The CHIME radio telescope spotted a short and extremely bright burst of radio waves from the direction of SGR 1935+2154 on the same day, over the same timeframe as the X-ray emission.

This was independently confirmed a few hours later by the Survey for Transient Astronomical Radio Emission 2 (STARE2).

“We’ve never seen a burst of radio waves, resembling a fast radio burst, from a magnetar before,” Dr. Mereghetti said.

“Crucially, the Imager on-board Integral (IBIS) instrument allowed us to precisely pinpoint the origin of the burst, nailing its association with the magnetar,” said Dr. Volodymyr Savchenko, an astronomer in the Integral Science Data Centre at the University of Geneva.

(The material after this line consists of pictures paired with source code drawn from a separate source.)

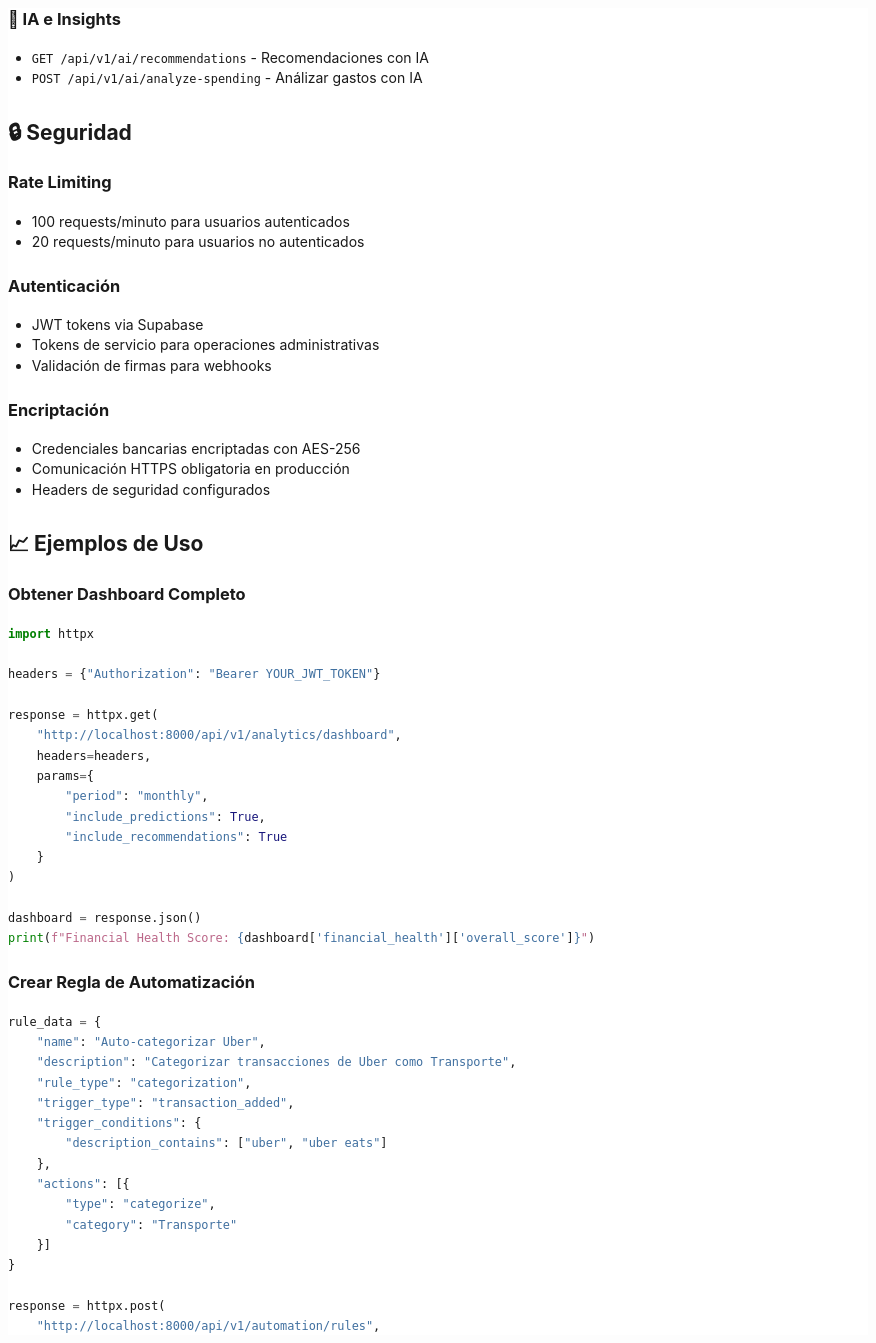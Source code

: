 ### 🧠 IA e Insights
- `GET /api/v1/ai/recommendations` - Recomendaciones con IA
- `POST /api/v1/ai/analyze-spending` - Análizar gastos con IA

## 🔒 Seguridad

### Rate Limiting
- 100 requests/minuto para usuarios autenticados
- 20 requests/minuto para usuarios no autenticados

### Autenticación
- JWT tokens via Supabase
- Tokens de servicio para operaciones administrativas
- Validación de firmas para webhooks

### Encriptación
- Credenciales bancarias encriptadas con AES-256
- Comunicación HTTPS obligatoria en producción
- Headers de seguridad configurados

## 📈 Ejemplos de Uso

### Obtener Dashboard Completo

```python
import httpx

headers = {"Authorization": "Bearer YOUR_JWT_TOKEN"}

response = httpx.get(
    "http://localhost:8000/api/v1/analytics/dashboard",
    headers=headers,
    params={
        "period": "monthly",
        "include_predictions": True,
        "include_recommendations": True
    }
)

dashboard = response.json()
print(f"Financial Health Score: {dashboard['financial_health']['overall_score']}")
```

### Crear Regla de Automatización

```python
rule_data = {
    "name": "Auto-categorizar Uber",
    "description": "Categorizar transacciones de Uber como Transporte",
    "rule_type": "categorization",
    "trigger_type": "transaction_added",
    "trigger_conditions": {
        "description_contains": ["uber", "uber eats"]
    },
    "actions": [{
        "type": "categorize",
        "category": "Transporte"
    }]
}

response = httpx.post(
    "http://localhost:8000/api/v1/automation/rules",
```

“Most of the other satellites involved in the collaborative study of this event weren’t able to measure its position in the sky — and this was crucial in identifying that the emission did indeed come from SGR1935+2154.”

“This is the first ever observational connection between magnetars and fast radio bursts,” Dr. Mereghetti said.

“It truly is a major discovery, and helps to bring the origin of these mysterious phenomena into focus.”

This connection strongly supports the idea that fast radio bursts emanate from magnetars, and demonstrates that bursts from these highly magnetized objects can also be spotted at radio wavelengths.

“By bringing together observations from the high-energy part of the spectrum all the way to radio waves, from across the globe and in space, we have been able to elucidate a long-standing mystery in astronomy. We’re thrilled that Integral played a key role in this,” said Integral project scientist Dr. Erik Kuulkers, a researcher at ESA.

The team’s paper was published in the Astrophysical Journal Letters.